However, if we can rightfully describe the decades of high volume in the industry as a “democratization of travel” because of the unforeseeably broad basis of participation, we should also keep in mind that despite the mass character of tourism, only in a very few countries more than 50 percent of the population participate. Moreover, the preponderance of tourist activity occurs within national boundaries. This is sometimes underestimated, but it also points to future potential.

In any case, tourism, as a part of leisure behavior, has become one of the ‘basic functions of existence’ of humanity as described by sociologists and human geographers since the 1970s (J. Maier, u.a., Sozialgeographie, Braunschweig 1977).

It has contributed to a significant expansion of the economic market in the destination areas – as a result of a two- to three-fold multiplicatory effect of the direct investments and expenditures as well.

Tourism decisively revitalizes the ‘valorization’ of cities and landscapes. In many states and regions it breaks down spatial and economic disparities and creates new jobs in structurally weak areas, even if they are to some extent only seasonal and often in the low-wage sector. For many states it has become the primary channel for the influx of foreign currency. Since touristic demand has also tended to work counter-cyclically during economic crises and in general only temporarily withdraws from crisis regions, it is considered constant and stable.

Tourism has shaped and influenced societies and cultural and urban landscapes.

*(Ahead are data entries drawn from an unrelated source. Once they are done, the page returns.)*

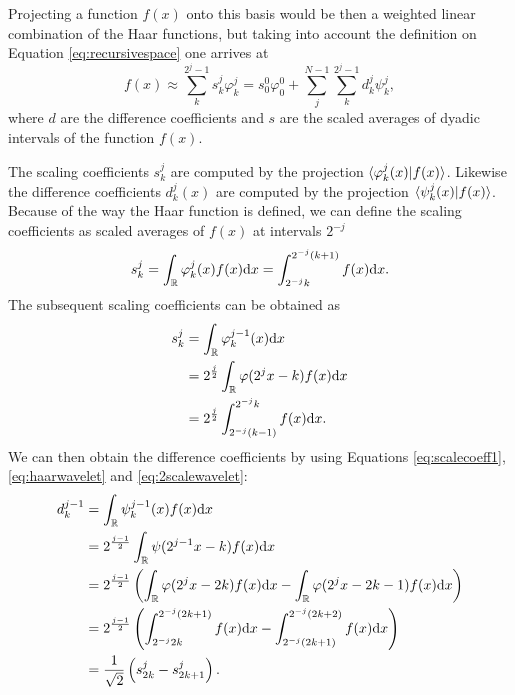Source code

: \documentclass[../master_thesis.tex]{subfiles}
\begin{document}
Projecting a function $f(x)$ onto this basis would be then a weighted linear combination
of the Haar functions, but taking into account the definition on Equation \ref{eq:recursivespace} one arrives
at \cite{Sorland}
\begin{equation}\label{eq:projectftohaar}
  f(x)\approx \sum^{2^j -1}_k s^j_k\varphi^j_k = s^0_0\varphi^0_0 + \sum^{N - 1}_j\sum^{2^j -1}_k d^j_k\psi^j_k,
\end{equation}
where $d$ are the difference coefficients and $s$ are the scaled averages of dyadic intervals of the function $f(x)$.

The scaling coefficients $s^j_k$ are computed by the projection $\braket{\varphi^j_k(x)|f(x)}$.
Likewise the difference coefficients $d^j_k(x)$ are computed by the projection \newline$\braket{\psi^j_k(x)|f(x)}$.
Because of the way the Haar function is defined, we can define  the scaling coefficients as
scaled averages of $f(x)$ at intervals $2^{-j}$ \cite{Sorland, Beylkin:MRA}
\begin{equation}
  s^j_k = \int_{\mathbb{R}}\varphi^j_k(x)f(x)\text{d}x = \int^{2^{-j}(k + 1)}_{2^{-j}k} f(x) \text{d}x\label{eq:scalecoeff1}.
\end{equation}
The subsequent scaling coefficients can be obtained as
\begin{align}
  \begin{split}\label{eq:scalecoeffint}
    s^{j}_k &= \int_{\mathbb{R}}\varphi^{j-1}_k(x)\text{d}x\\
            &= 2^{\frac{j}{2}}\int_{\mathbb{R}}\varphi(2^{j}x - k)f(x)\text{d}x\\
            &= 2^{\frac{j}{2}}\int_{2^{-j}(k-1)}^{2^{-j}k}f(x)\text{d}x.\\
  \end{split}
\end{align}
We can then obtain the difference coefficients by using Equations \ref{eq:scalecoeff1}, \ref{eq:haarwavelet} and \ref{eq:2scalewavelet}:
\begin{align}
  \begin{split}\label{eq:diffcoeffint}
    d^{j - 1}_k &= \int_{\mathbb{R}}\psi^{j-1}_k(x)f(x)\text{d}x\\
                &= 2^{\frac{j - 1}{2}}\int_{\mathbb{R}}\psi(2^{j-1}x - k)f(x)\text{d}x\\
                &= 2^{\frac{j - 1}{2}}\left(\int_{\mathbb{R}}\varphi(2^jx - 2k)f(x)\text{d}x  - \int_{\mathbb{R}}\varphi(2^jx - 2k - 1)f(x)\text{d}x\right)\\
                &= 2^{\frac{j - 1}{2}}\left( \int^{2^{-j}(2k+1)}_{2^{-j}2k}f(x)\text{d}x - \int^{2^{-j}(2k+2)}_{2^{-j}(2k + 1)}f(x)\text{d}x \right)\\
                &= \frac{1}{\sqrt{2}}\left(s^{j}_{2k} - s^{j}_{2k+1} \right).
  \end{split}
\end{align}
\end{document}
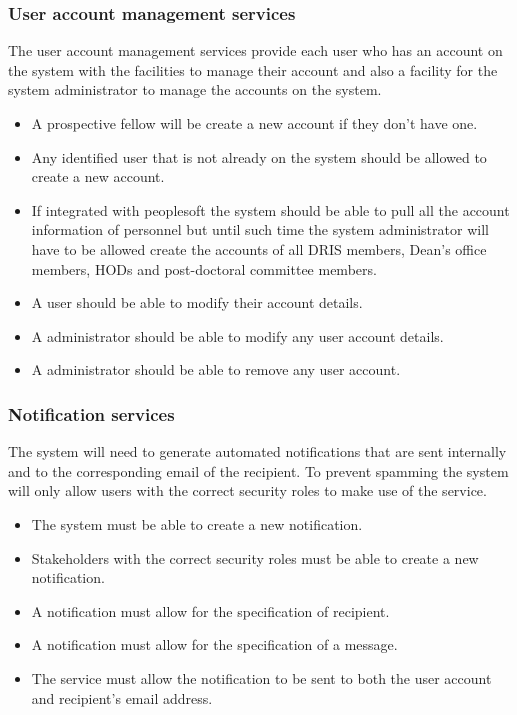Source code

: \documentclass[12pt]{article}
\begin{document}
\subsubsection{User account management services}
	The user account management services provide each user who has an account on the system with the facilities to manage their account and also a facility for the system administrator to manage the accounts on the system.
	\begin{itemize}
		\item A prospective fellow will be create a new account if they don't have one.
		\item Any identified user that is not already on the system should be allowed to create a new account.
		\item If integrated with peoplesoft the system should be able to pull all the account information of personnel but until such time the system administrator will have to be allowed create the accounts of all DRIS members, Dean's office members, HODs and post-doctoral committee members.	
		\item A user should be able to modify their account details.
		\item A administrator should be able to modify any user account details.
		\item A administrator should be able to remove any user account.
	\end{itemize}
\subsubsection{Notification services}
	The system will need to generate automated notifications that are sent internally and to the corresponding email of the recipient. To prevent spamming the system will only allow users with the correct security roles to make use of the service.
	\begin{itemize}
		\item The system must be able to create a new notification.
		\item Stakeholders with the correct security roles must be able to create a new notification.
		\item A notification must allow for the specification of recipient.
		\item A notification must allow for the specification of a message.
		\item The service must allow the notification to be sent to both the user account and recipient's email address.
	\end{itemize}
\end{document}
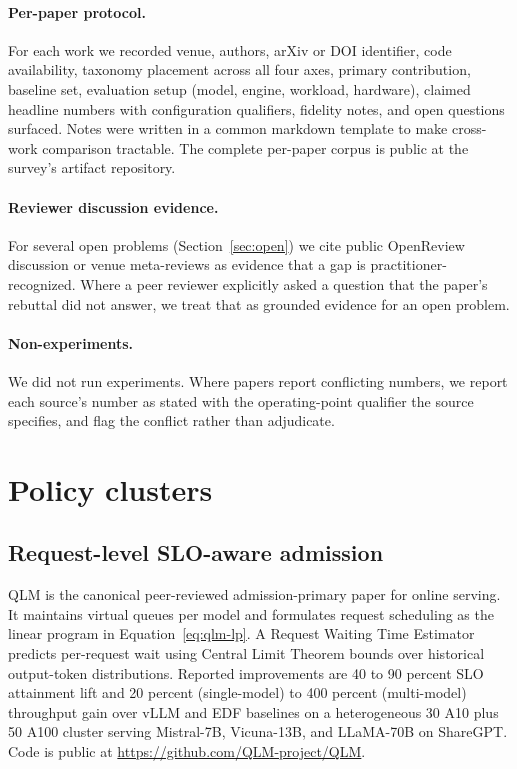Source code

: \documentclass[10pt]{article} %
\theoremstyle{definition}
\begin{document}
\paragraph{Per-paper protocol.} For each work we recorded venue,
authors, arXiv or DOI identifier, code availability, taxonomy
placement across all four axes, primary contribution, baseline set,
evaluation setup (model, engine, workload, hardware), claimed headline
numbers with configuration qualifiers, fidelity notes, and open
questions surfaced. Notes were written in a common markdown template
to make cross-work comparison tractable. The complete per-paper corpus
is public at the survey's artifact repository.

\paragraph{Reviewer discussion evidence.} For several open problems
(Section~\ref{sec:open}) we cite public OpenReview discussion or venue
meta-reviews as evidence that a gap is practitioner-recognized. Where
a peer reviewer explicitly asked a question that the paper's rebuttal
did not answer, we treat that as grounded evidence for an open
problem.

\paragraph{Non-experiments.} We did not run experiments. Where papers
report conflicting numbers, we report each source's number as stated
with the operating-point qualifier the source specifies, and flag the
conflict rather than adjudicate.

\section{Policy clusters}
\label{sec:clusters}

\subsection{Request-level SLO-aware admission}

QLM \citep{patke2024qlm} is the canonical peer-reviewed
admission-primary paper for online serving. It maintains virtual
queues per model and formulates request scheduling as the linear
program in Equation~\ref{eq:qlm-lp}. A Request Waiting Time Estimator
predicts per-request wait using Central Limit Theorem bounds over
historical output-token distributions. Reported improvements are 40 to
90 percent SLO attainment lift and 20 percent (single-model) to 400
percent (multi-model) throughput gain over vLLM and EDF baselines on a
heterogeneous 30 A10 plus 50 A100 cluster serving Mistral-7B,
Vicuna-13B, and LLaMA-70B on ShareGPT. Code is public at
\url{https://github.com/QLM-project/QLM}.
\end{document}
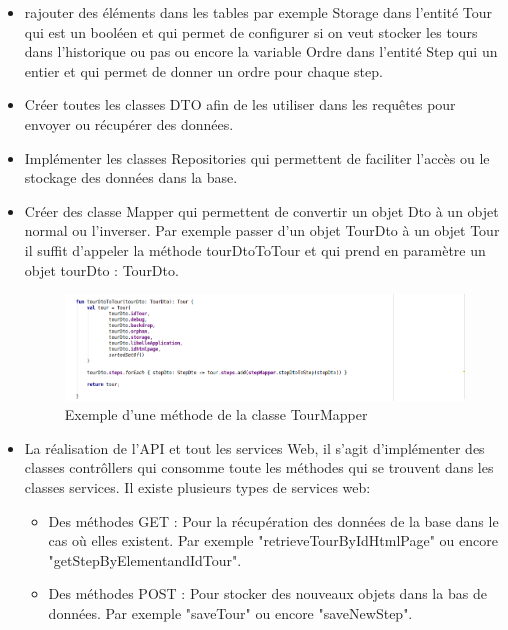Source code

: \documentclass[12pt]{article}
\begin{document}
\begin{itemize}

\item rajouter des éléments dans les tables par exemple Storage dans l'entité Tour qui est un booléen et qui permet de configurer si on veut stocker les tours dans l'historique ou pas ou encore la variable Ordre dans l'entité Step qui un entier et qui permet de donner un ordre pour chaque step.  
\item Créer toutes les classes DTO afin de les utiliser dans les requêtes  pour envoyer ou récupérer des données.

\item Implémenter les classes Repositories qui permettent de faciliter l'accès  ou le stockage des données dans la base.

\item Créer des classe Mapper qui permettent de convertir un objet Dto à un objet normal ou l'inverser. Par exemple passer d'un objet TourDto à un objet Tour il suffit d'appeler la méthode tourDtoToTour et qui prend en paramètre un objet tourDto : TourDto.  

 \begin{figure}[H]
	\centering
 		\includegraphics[width=1\textwidth]{diagrammes/Exemple_tourDtoToTour.png} 
  		\caption{Exemple d'une méthode de la classe TourMapper}
	\end{figure}

\item La réalisation de l'API et tout les services Web, il s'agit d’implémenter des classes contrôllers qui consomme toute les méthodes qui se trouvent dans les classes services. Il existe plusieurs types de services web: 
\begin{itemize}
\item Des méthodes GET : Pour la récupération des données de la base dans le cas où elles existent. Par exemple "retrieveTourByIdHtmlPage" ou encore "getStepByElementandIdTour".

\item Des méthodes POST : Pour stocker des nouveaux objets dans la bas de données. Par exemple "saveTour" ou encore "saveNewStep".


\end{itemize}
\end{itemize}
\end{document}
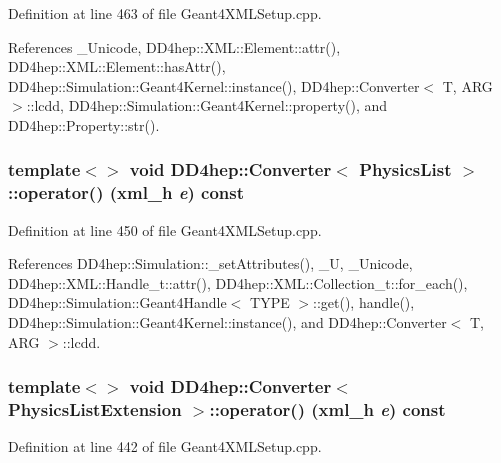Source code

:Definition at line 463 of file Geant4XMLSetup.cpp.

References \_\-Unicode, DD4hep::XML::Element::attr(), DD4hep::XML::Element::hasAttr(), DD4hep::Simulation::Geant4Kernel::instance(), DD4hep::Converter$<$ T, ARG $>$::lcdd, DD4hep::Simulation::Geant4Kernel::property(), and DD4hep::Property::str().\hypertarget{struct_d_d4hep_1_1_converter_a06222925c37fe5b58a430c75bc9f0d21}{
\subsubsection[{operator()}]{\setlength{\rightskip}{0pt plus 5cm}template$<$$>$ void {\bf DD4hep::Converter}$<$ {\bf PhysicsList} $>$::operator() ({\bf xml\_\-h} {\em e}) const}}
\label{struct_d_d4hep_1_1_converter_a06222925c37fe5b58a430c75bc9f0d21}


Definition at line 450 of file Geant4XMLSetup.cpp.

References DD4hep::Simulation::\_\-setAttributes(), \_\-U, \_\-Unicode, DD4hep::XML::Handle\_\-t::attr(), DD4hep::XML::Collection\_\-t::for\_\-each(), DD4hep::Simulation::Geant4Handle$<$ TYPE $>$::get(), handle(), DD4hep::Simulation::Geant4Kernel::instance(), and DD4hep::Converter$<$ T, ARG $>$::lcdd.\hypertarget{struct_d_d4hep_1_1_converter_ac2103dd4e8fa1443874b9fe0753f5485}{
\subsubsection[{operator()}]{\setlength{\rightskip}{0pt plus 5cm}template$<$$>$ void {\bf DD4hep::Converter}$<$ PhysicsListExtension $>$::operator() ({\bf xml\_\-h} {\em e}) const}}
\label{struct_d_d4hep_1_1_converter_ac2103dd4e8fa1443874b9fe0753f5485}


Definition at line 442 of file Geant4XMLSetup.cpp.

It is observed as well as experienced and its repercussions are explored socially.

- Thus since the 1970s there are professorships at many universities in the world for the analysis of tourism and the education of young academic talent, to say nothing of private professional education and development.

- For 30 or 40 years it has been quite common in many countries to have school curriculum units on the over-development of coastal areas or the repercussions of tourism in the Third World. Students have since learned how to plan travel under ecological considerations.

- For many decades private associations have established special programs for tourists to educate them about foreign cultures and critically examine tourist behavior.

- Political and administrative programs to encourage tourism have long been implemented and for decades now mechanisms for the environmentally friendly control of touristic infrastructure have been put into practice.

Thus it is all the more surprising that cultural organizations, associations and institutions only spoke up three or four decades later with recommendations and declarations on tourism, particularly cultural tourism – essentially in the late 1990s. Yet since then they have been intensively engaged and active in suggesting the most diverse corrections, such as concerning tourist behavior, the demand for greater justice, warnings about the burden of tourism and demands for sustainability.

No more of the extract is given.